Tourists who’ve witnessed this rowdy celebration say that running into a coffee shop won’t save you from getting swatted. And the swats aren’t exactly gentle. But luckily, they’re usually confined to the legs, and the festive atmosphere often makes up for the occasional welt.
The tradition has become an important one in many countries and has come to include expensive handmade masks, elaborate costumes, and even parades. Though some complain that the celebration is becoming too commercialized, many aspects of the old festival endure.
Krampus masks, for example, are typically carved from wood — and they are the products of significant labor. And artisans often work for months on the costumes, which sometimes end up on display in museums as examples of a living tradition of folk art.
The Perseverance Of A Frightening Christmas Legend
It’s always remarkable when ancient traditions make it to the present — but Krampus has had an especially rough fight for survival.
In Austria in 1923, Krampus and all Krampusnacht activities were banned by the Fascist Christian Social Party. Their motives were a little murky. Though they agreed that Krampus was a force for evil, there seems to have been some confusion about whether that was because of his clear ties to the Christian Devil or his less-clear ties to the Social Democrats.
Either way, they were sure that Krampus wasn’t good for kids, and they passed out pamphlets titled “Krampus is an Evil Man,” warning parents against influencing young children with threats of a violent holiday intruder.
Though they may have had a point about the traumatic effects of telling misbehaving children that they were going to be eaten by Saint Nick’s evil twin, society wasn’t deeply moved. The ban lasted for only about four years, and vague murmurs of disapproval continued only a little while longer. But in the end, no one could keep Krampus down.

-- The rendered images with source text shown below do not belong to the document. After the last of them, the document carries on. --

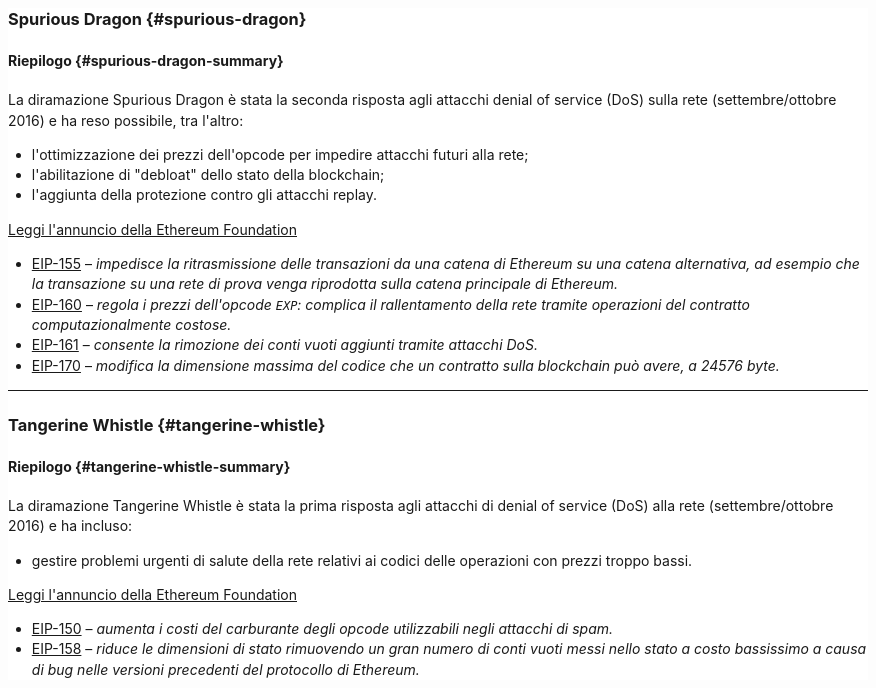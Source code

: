 ### Spurious Dragon {#spurious-dragon}

<NetworkUpgradeSummary name="spuriousDragon" />

#### Riepilogo {#spurious-dragon-summary}

La diramazione Spurious Dragon è stata la seconda risposta agli attacchi denial of service (DoS) sulla rete (settembre/ottobre 2016) e ha reso possibile, tra l'altro:

- l'ottimizzazione dei prezzi dell'opcode per impedire attacchi futuri alla rete;
- l'abilitazione di "debloat" dello stato della blockchain;
- l'aggiunta della protezione contro gli attacchi replay.

[Leggi l'annuncio della Ethereum Foundation](https://blog.ethereum.org/2016/11/18/hard-fork-no-4-spurious-dragon/)

<ExpandableCard title="EIP di Spurious Dragon" contentPreview="Official improvements included in this fork.">

<ul>
  <li><a href="https://eips.ethereum.org/EIPS/eip-155">EIP-155</a> – <em>impedisce la ritrasmissione delle transazioni da una catena di Ethereum su una catena alternativa, ad esempio che la transazione su una rete di prova venga riprodotta sulla catena principale di Ethereum.</em></li>
  <li><a href="https://eips.ethereum.org/EIPS/eip-160">EIP-160</a> – <em>regola i prezzi dell'opcode <code>EXP</code>: complica il rallentamento della rete tramite operazioni del contratto computazionalmente costose.</em></li>
  <li><a href="https://eips.ethereum.org/EIPS/eip-161">EIP-161</a> – <em>consente la rimozione dei conti vuoti aggiunti tramite attacchi DoS.</em></li>
  <li><a href="https://eips.ethereum.org/EIPS/eip-170">EIP-170</a> – <em>modifica la dimensione massima del codice che un contratto sulla blockchain può avere, a 24576 byte.</em></li>
</ul>

</ExpandableCard>

---

### Tangerine Whistle {#tangerine-whistle}

<NetworkUpgradeSummary name="tangerineWhistle" />

#### Riepilogo {#tangerine-whistle-summary}

La diramazione Tangerine Whistle è stata la prima risposta agli attacchi di denial of service (DoS) alla rete (settembre/ottobre 2016) e ha incluso:

- gestire problemi urgenti di salute della rete relativi ai codici delle operazioni con prezzi troppo bassi.

[Leggi l'annuncio della Ethereum Foundation](https://blog.ethereum.org/2016/10/18/faq-upcoming-ethereum-hard-fork/)

<ExpandableCard title="EIP di Tangerine Whistle" contentPreview="Official improvements included in this fork.">

<ul>
  <li><a href="https://eips.ethereum.org/EIPS/eip-150">EIP-150</a> – <em>aumenta i costi del carburante degli opcode utilizzabili negli attacchi di spam.</em></li>
  <li><a href="https://eips.ethereum.org/EIPS/eip-158">EIP-158</a> – <em>riduce le dimensioni di stato rimuovendo un gran numero di conti vuoti messi nello stato a costo bassissimo a causa di bug nelle versioni precedenti del protocollo di Ethereum.</em></li>
</ul>
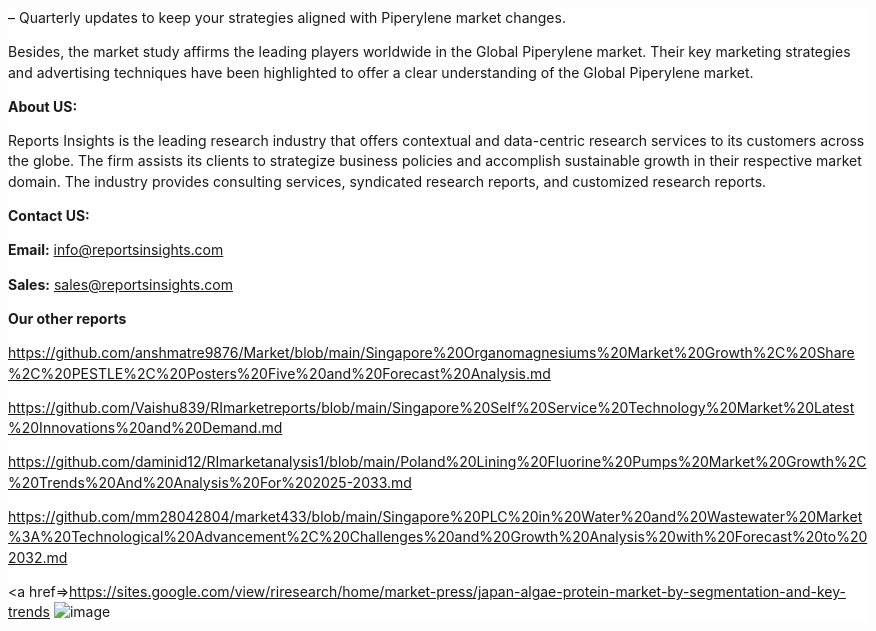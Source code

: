 – Quarterly updates to keep your strategies aligned with Piperylene market changes.

Besides, the market study affirms the leading players worldwide in the Global Piperylene market. Their key marketing strategies and advertising techniques have been highlighted to offer a clear understanding of the Global Piperylene market.

<strong><strong>About US</strong>:</strong>

Reports Insights is the leading research industry that offers contextual and data-centric research services to its customers across the globe. The firm assists its clients to strategize business policies and accomplish sustainable growth in their respective market domain. The industry provides consulting services, syndicated research reports, and customized research reports.

<strong>Contact US:</strong>

<p class=><b>Email:</b> <a href=mailto:info@reportsinsights.com>info@reportsinsights.com</a></p>
<p class=><b>Sales:</b> <a href=mailto:sales@reportsinsights.com>sales@reportsinsights.com</a></p>

<strong>Our other reports</strong>

<a href=https://github.com/anshmatre9876/Market/blob/main/Singapore%20Organomagnesiums%20Market%20Growth%2C%20Share%2C%20PESTLE%2C%20Posters%20Five%20and%20Forecast%20Analysis.md>https://github.com/anshmatre9876/Market/blob/main/Singapore%20Organomagnesiums%20Market%20Growth%2C%20Share%2C%20PESTLE%2C%20Posters%20Five%20and%20Forecast%20Analysis.md</a>

<a href=https://github.com/Vaishu839/RImarketreports/blob/main/Singapore%20Self%20Service%20Technology%20Market%20Latest%20Innovations%20and%20Demand.md>https://github.com/Vaishu839/RImarketreports/blob/main/Singapore%20Self%20Service%20Technology%20Market%20Latest%20Innovations%20and%20Demand.md</a>

<a href=https://github.com/daminid12/RImarketanalysis1/blob/main/Poland%20Lining%20Fluorine%20Pumps%20Market%20Growth%2C%20Trends%20And%20Analysis%20For%202025-2033.md>https://github.com/daminid12/RImarketanalysis1/blob/main/Poland%20Lining%20Fluorine%20Pumps%20Market%20Growth%2C%20Trends%20And%20Analysis%20For%202025-2033.md</a>

<a href=https://github.com/mm28042804/market433/blob/main/Singapore%20PLC%20in%20Water%20and%20Wastewater%20Market%3A%20Technological%20Advancement%2C%20Challenges%20and%20Growth%20Analysis%20with%20Forecast%20to%202032.md>https://github.com/mm28042804/market433/blob/main/Singapore%20PLC%20in%20Water%20and%20Wastewater%20Market%3A%20Technological%20Advancement%2C%20Challenges%20and%20Growth%20Analysis%20with%20Forecast%20to%202032.md</a>

<a href=>https://sites.google.com/view/riresearch/home/market-press/japan-algae-protein-market-by-segmentation-and-key-trends</a>
![image](https://github.com/user-attachments/assets/9e8f5f8b-31ab-4192-9ecb-b9ed287092d3)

By the end of the 20th century, Krampus was back in full force — and in recent years, he’s made the leap across the pond to the United States. He’s had cameos on many TV shows, including Grimm, Supernatural, and The Colbert Report, to name a few.
Some American cities, like Los Angeles, host annual Krampus celebrations that feature costume contests, parades, traditional dances, bell-ringing, and Alpine horn blowing. Cookies, dirndls, and masks are de rigueur.
So if you think Christmas needs a little touch of Halloween, see if your city has a Krampusnacht celebration — and don’t forget to dress up.